Differential Analysis on the Granulosa Cells Microarray Data in Identifying HA and NA PCOS Specific Genes
The combined flowchart for first part of our study was illustrated (Fig. 1a). Co-occurrence analysis based on the abstract of PubMed published papers was performed to stat the correlation between PCOS and four subtypes of ovarian cells including granulosa cells, cumulus cells, theca cells and stromal cells. Granulosa cells were with the most text-mining correlation within the four cell subtypes with PCOS (Fig S2a). Microarray analysis was then performed on granulosa cells from 12 individuals. Clinic information illustrated these individuals were within three groups: normal individuals, HA PCOS individuals and NA PCOS individuals (Table S1). Groups were separated based on clinical symptoms and testosterone level, and afterwards granulosa cells in all groups were collected and assayed. Pearson’s correlation analysis for all genes based on the expression value of the 12 samples showed high quality for our microarray data (Fig S2b). We further validated the precision of the microarray result using quantitative real-time PCR (RT-qPCR) method to check the 14 top genes in microarray data and found the RT-qPCR result was in concordance with microarray data and some published work (Fig. 1c). Box Whisker plot, matrix plot, principal component analysis (PCA) and sample clustering analysis further confirmed the quality of our microarray data(Fig S1a-d).

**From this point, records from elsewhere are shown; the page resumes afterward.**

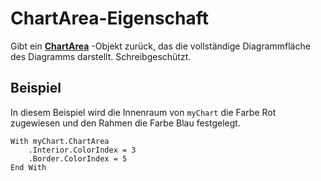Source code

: 
# ChartArea-Eigenschaft

Gibt ein  **[ChartArea](85fcf460-6b2b-142f-ce4a-4a74e9d8efd3.md)** -Objekt zurück, das die vollständige Diagrammfläche des Diagramms darstellt. Schreibgeschützt.


## Beispiel

In diesem Beispiel wird die Innenraum von  `myChart` die Farbe Rot zugewiesen und den Rahmen die Farbe Blau festgelegt.


```
With myChart.ChartArea 
    .Interior.ColorIndex = 3 
    .Border.ColorIndex = 5 
End With
```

The microarray data was then preprocessed and normalized. Differential analysis was afterwards performed and showed 615 HA PCOS, NA PCOS or NM differentiated genes including a series of known PCOS and feminine tumor markers (Fig. 1b). These results confirmed the clinical research value for our microarray data. We further filtered the genes expressed highest in HA PCOS or NA PCOS, and with statistical difference with the other 2 groups, and these genes were named HA or NA PCOS specific genes. On this filtering, 130 NA PCOS specific genes and 43 HA PCOS specific genes were identified. Functional analysis was afterwards further applied on the selected specific genes to deeper filter NA PCOS and HA PCOS potential marker genes.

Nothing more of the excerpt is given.